## TASK DETAILS:
Give back the line that contains "- In the second" and every following line, exactly as they appear, through the end of the data.

Collected data
%%

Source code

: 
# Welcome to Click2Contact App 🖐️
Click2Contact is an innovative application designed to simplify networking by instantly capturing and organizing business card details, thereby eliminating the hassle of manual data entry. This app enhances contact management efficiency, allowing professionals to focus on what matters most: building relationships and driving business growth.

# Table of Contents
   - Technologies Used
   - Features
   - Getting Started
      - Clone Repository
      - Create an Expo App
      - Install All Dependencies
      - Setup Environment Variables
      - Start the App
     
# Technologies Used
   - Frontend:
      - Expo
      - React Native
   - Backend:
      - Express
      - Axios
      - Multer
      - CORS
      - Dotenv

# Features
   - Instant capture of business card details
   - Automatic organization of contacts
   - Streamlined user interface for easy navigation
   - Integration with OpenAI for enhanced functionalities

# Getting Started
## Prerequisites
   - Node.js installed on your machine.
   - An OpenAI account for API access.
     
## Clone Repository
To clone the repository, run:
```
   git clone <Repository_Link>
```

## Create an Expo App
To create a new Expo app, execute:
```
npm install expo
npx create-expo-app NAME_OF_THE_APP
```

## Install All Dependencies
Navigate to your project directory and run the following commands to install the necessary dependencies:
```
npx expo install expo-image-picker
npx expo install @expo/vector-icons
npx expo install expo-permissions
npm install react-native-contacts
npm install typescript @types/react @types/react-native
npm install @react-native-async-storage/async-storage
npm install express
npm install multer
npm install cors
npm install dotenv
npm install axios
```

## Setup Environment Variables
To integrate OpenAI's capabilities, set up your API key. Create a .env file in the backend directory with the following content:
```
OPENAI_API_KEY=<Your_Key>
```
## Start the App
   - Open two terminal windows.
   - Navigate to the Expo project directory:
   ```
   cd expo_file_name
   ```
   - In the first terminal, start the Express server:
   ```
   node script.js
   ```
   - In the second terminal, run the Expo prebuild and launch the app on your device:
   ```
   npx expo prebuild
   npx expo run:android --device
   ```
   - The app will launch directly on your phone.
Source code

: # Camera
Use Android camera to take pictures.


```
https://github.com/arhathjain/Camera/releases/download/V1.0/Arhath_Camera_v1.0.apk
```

%%

## WRITTEN SOLUTION:
   - In the second terminal, run the Expo prebuild and launch the app on your device:
   ```
   npx expo prebuild
   npx expo run:android --device
   ```
   - The app will launch directly on your phone.
Source code

: # Camera
Use Android camera to take pictures.


```
https://github.com/arhathjain/Camera/releases/download/V1.0/Arhath_Camera_v1.0.apk
```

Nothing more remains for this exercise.